Serhiy Potalov

Personal information
- Other names: Russian: Sergei Potalov
- Born: 1970s

Figure skating career
- Country: Ukraine

= Serhiy Potalov =

Ukrainian pair skater

Serhiy Potalov (Сергій Поталов; Сергей Поталов: Sergei Potalov) is a Ukrainian former pair skater. He teamed up with Olena Bilousivska in mid-1994. In autumn 1995, they won silver at the Nebelhorn Trophy and bronze at Skate Israel. They placed in the top ten at the 1995 European Championships in Dortmund, the 1996 European Championships in Sofia, and the 1996 World Championships in Edmonton.
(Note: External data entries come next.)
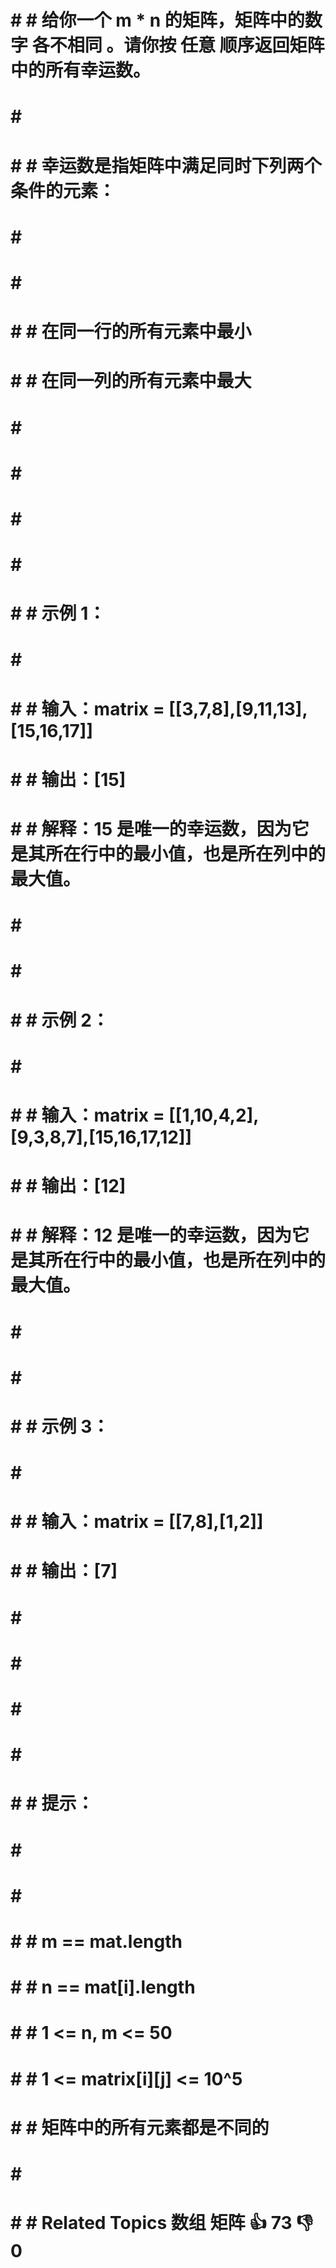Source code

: # # # 给你一个 m * n 的矩阵，矩阵中的数字 各不相同 。请你按 任意 顺序返回矩阵中的所有幸运数。 
# # # 
# # # 幸运数是指矩阵中满足同时下列两个条件的元素： 
# # # 
# # # 
# # # 在同一行的所有元素中最小 
# # # 在同一列的所有元素中最大 
# # # 
# # # 
# # # 
# # # 
# # # 示例 1： 
# # # 
# # # 输入：matrix = [[3,7,8],[9,11,13],[15,16,17]]
# # # 输出：[15]
# # # 解释：15 是唯一的幸运数，因为它是其所在行中的最小值，也是所在列中的最大值。
# # # 
# # # 
# # # 示例 2： 
# # # 
# # # 输入：matrix = [[1,10,4,2],[9,3,8,7],[15,16,17,12]]
# # # 输出：[12]
# # # 解释：12 是唯一的幸运数，因为它是其所在行中的最小值，也是所在列中的最大值。
# # # 
# # # 
# # # 示例 3： 
# # # 
# # # 输入：matrix = [[7,8],[1,2]]
# # # 输出：[7]
# # # 
# # # 
# # # 
# # # 
# # # 提示： 
# # # 
# # # 
# # # m == mat.length 
# # # n == mat[i].length 
# # # 1 <= n, m <= 50 
# # # 1 <= matrix[i][j] <= 10^5 
# # # 矩阵中的所有元素都是不同的 
# # # 
# # # Related Topics 数组 矩阵 👍 73 👎 0
# # 
#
The pair was coached by Halyna Kukhar.

== Results ==
(with Bilousivska)

International
| Event | 1994–95 | 1995–96 |
| World Championships | 12th | 9th |
| European Championships | 8th | 7th |
| GP Nations Cup |  | 8th |
| GP Skate America | 7th | 7th |
| GP Skate Canada | 4th | 5th |
| Nebelhorn Trophy |  | 2nd |
| Skate Israel |  | 3rd |
National
| Ukrainian Championships | 1st |  |
GP = Became part of Champions Series in 1995–96 season (later renamed Grand Prix)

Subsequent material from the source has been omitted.